Decency matters. Character matters. Countless Republicans are putting country over party and supporting Joe Biden for President in 2020
By Amie Parnes | The Hill
Call them the secret Biden voters.
Political observers say there is a group of voters that has emerged in this cycle: Republicans who have never supported a Democratic candidate — not for the city council, Congress or president — who suddenly find themselves set to vote for Democratic presidential nominee Joe Biden.
And they don’t want anyone to know it.
In 2016, some strategists concluded that a number of voters were secretly voting for Donald Trump but were not getting picked up by pollsters.
This year, strategists are wondering about Biden voters in red states and counties who are not waving signs and are keeping their views relatively quiet, but who could help the former vice president not only win states such as Michigan, Wisconsin and Pennsylvania, but also other states Democrats lost to Trump in 2016, such as Iowa, North Carolina and Georgia, where the vice president visited on Tuesday.
“There is a lot of evidence that they do exist and they’re everywhere,” one Biden ally said.
In Florida, a battleground state crucial to Trump’s reelection bid, there may be some apprehension, at least in some pockets, about publicly declaring support for Biden.
“I’m not coming out and saying it,” one Palm Beach County Republican supporting Biden told The Hill. “But I’m allowing people to connect the dots.”
The voter, who has never supported a Democrat before and lives with another Republican, added that “it’s not that I’m ashamed to vote for Biden. I know I’m doing the right thing. I just don’t want it out there.”

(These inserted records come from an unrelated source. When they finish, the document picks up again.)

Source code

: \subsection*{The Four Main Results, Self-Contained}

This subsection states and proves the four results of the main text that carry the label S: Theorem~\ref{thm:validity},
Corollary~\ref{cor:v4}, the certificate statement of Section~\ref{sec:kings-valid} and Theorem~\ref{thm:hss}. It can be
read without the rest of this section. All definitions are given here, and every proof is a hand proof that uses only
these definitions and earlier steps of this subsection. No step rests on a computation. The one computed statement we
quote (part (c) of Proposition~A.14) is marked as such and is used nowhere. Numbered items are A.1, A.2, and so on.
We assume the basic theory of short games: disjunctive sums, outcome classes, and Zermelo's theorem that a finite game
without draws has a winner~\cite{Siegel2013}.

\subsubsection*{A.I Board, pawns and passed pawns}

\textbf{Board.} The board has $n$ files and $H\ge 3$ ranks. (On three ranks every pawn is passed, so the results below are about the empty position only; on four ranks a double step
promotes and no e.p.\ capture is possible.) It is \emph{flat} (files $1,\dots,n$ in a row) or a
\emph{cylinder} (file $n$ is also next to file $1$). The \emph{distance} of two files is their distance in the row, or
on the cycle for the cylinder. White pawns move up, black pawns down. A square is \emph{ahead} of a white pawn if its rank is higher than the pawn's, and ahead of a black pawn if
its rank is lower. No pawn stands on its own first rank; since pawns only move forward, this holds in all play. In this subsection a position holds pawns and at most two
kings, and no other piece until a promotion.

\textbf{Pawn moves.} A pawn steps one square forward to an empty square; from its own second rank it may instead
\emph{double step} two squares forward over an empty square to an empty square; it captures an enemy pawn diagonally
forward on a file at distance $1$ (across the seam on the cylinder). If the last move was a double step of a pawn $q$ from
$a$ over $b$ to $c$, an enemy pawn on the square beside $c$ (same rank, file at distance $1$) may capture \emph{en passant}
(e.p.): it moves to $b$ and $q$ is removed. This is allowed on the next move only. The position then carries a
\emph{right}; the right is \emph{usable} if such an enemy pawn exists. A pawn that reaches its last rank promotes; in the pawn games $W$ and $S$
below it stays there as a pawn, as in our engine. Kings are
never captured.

“I think a lot of people must feel the same,” the Republican said.
A number of Republicans, of course, have been vocal about their disloyalty to Trump. They include former Secretary of State Colin Powell and former Republican National Committee Chairman Michael Steele.

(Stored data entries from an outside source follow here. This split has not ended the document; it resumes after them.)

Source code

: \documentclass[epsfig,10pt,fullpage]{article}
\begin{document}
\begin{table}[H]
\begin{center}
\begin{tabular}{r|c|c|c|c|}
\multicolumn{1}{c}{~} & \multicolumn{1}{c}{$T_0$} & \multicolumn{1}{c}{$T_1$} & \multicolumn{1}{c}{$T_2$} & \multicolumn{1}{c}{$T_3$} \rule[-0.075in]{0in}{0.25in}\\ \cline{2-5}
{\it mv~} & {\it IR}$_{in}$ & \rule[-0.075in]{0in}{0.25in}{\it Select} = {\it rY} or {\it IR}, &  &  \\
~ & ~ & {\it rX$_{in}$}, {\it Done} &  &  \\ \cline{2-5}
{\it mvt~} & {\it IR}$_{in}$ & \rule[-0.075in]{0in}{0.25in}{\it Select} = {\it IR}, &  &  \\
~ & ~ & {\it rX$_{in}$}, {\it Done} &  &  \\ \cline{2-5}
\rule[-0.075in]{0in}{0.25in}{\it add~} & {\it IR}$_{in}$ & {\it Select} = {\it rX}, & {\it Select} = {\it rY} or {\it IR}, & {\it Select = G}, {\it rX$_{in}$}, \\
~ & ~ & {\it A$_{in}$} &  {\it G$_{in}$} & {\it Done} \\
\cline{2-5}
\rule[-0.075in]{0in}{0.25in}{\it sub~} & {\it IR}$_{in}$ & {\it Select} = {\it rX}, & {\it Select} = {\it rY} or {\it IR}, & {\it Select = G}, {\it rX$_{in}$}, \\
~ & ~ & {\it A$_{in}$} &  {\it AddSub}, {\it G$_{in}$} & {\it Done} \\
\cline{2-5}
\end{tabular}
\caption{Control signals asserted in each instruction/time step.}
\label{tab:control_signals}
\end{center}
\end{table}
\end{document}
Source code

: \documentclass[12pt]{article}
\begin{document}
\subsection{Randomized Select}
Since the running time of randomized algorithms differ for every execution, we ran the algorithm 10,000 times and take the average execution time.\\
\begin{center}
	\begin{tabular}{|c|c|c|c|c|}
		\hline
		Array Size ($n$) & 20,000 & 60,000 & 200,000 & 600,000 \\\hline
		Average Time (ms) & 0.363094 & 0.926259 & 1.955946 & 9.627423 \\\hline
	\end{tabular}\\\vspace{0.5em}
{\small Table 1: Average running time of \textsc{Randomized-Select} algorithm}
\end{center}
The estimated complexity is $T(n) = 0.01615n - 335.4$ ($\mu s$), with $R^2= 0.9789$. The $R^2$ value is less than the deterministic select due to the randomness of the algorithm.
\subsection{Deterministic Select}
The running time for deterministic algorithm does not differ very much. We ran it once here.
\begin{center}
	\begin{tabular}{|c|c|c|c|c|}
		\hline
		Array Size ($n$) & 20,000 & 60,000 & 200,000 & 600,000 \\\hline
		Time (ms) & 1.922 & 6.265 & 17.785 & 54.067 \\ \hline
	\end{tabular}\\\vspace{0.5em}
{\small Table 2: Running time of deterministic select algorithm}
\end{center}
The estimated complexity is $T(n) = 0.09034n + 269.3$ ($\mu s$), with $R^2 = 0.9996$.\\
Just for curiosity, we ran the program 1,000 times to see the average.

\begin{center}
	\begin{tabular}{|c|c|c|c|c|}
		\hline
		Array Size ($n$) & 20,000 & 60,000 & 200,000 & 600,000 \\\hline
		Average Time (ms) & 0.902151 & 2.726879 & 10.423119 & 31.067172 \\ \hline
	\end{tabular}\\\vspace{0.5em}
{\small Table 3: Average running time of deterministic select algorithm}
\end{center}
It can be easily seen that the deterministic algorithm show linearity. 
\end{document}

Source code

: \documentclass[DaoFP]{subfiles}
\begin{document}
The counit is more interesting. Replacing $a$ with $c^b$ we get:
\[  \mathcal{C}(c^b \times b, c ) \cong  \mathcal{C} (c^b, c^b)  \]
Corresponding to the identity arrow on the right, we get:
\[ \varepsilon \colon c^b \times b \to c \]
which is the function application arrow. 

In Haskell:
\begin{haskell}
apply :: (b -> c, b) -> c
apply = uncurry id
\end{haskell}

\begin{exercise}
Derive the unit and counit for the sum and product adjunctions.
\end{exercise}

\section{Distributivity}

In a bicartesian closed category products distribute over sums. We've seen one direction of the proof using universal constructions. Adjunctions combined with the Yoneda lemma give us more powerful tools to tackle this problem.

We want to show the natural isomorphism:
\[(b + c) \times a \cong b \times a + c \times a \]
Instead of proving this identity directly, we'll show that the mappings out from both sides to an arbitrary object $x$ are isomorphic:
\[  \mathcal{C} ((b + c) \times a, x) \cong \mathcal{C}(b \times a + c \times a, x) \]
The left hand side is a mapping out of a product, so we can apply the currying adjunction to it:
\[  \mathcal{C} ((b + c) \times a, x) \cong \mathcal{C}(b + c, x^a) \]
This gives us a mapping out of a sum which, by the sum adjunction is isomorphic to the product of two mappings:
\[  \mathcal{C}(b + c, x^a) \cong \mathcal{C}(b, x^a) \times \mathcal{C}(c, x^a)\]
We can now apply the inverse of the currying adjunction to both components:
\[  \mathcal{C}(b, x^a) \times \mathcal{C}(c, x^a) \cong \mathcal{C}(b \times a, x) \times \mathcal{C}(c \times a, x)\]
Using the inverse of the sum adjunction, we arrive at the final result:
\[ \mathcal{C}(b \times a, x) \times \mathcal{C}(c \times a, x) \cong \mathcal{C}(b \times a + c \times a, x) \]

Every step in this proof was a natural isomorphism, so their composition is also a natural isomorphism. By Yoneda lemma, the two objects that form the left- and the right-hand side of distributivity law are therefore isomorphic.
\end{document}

The Lincoln Project, another high-profile example, is a PAC formed by prominent Republican strategists that has been hitting Trump regularly, including with a Demi Lovato music video, “Commander in Chief,” released on Tuesday.
A group of former aides to former President George W. Bush — “43 alumni for Biden” — have also publicly voiced support for Biden and set up a fundraising page on their website.
But then there are the GOP voters who aren’t public about siding with Biden.
Tony Fratto, a veteran of the second Bush White House, said there are definitely Republican voters out there who are supporting Biden but aren’t talking about it with friends or neighbors.
“They’re not shy with me, because they know how I feel,” he said.
Fratto said the fact that there are high-profile Republicans breaking with Trump could help other voters feel more safe in quietly voting against a party they have long identified with.
“We’ve never seen anything like this,” he said. “And it does give people cover to know that there are prominent Republicans publicly out there. There’s comfort in that.”
A poll from Monmouth University out this past summer revealed that 27 percent of those surveyed believe that there are secret voters for Biden.
The Biden campaign is sending signals that show it is optimistic about its chances on Election Day.
Sending Biden to Georgia a week before the election underscores that confidence. Biden also stumped in Arizona in recent weeks, hoping to turn that state blue.
Democratic strategist Joel Payne said Biden’s message has been helping to pull all kinds of voters, which could help him on Election Day next week.
“Part of the Biden appeal from day one has been the ability to pull in a broader coalition of voters, including Republican fence-sitters who feel alienated by President Trump,” Payne said.
The Florida Republican who spoke anonymously to The Hill also feels “pushed into a corner” by Trump.
“I never ever thought I’d support a Democrat. It’s not who I am,” the Republican said. “But this was the only option.”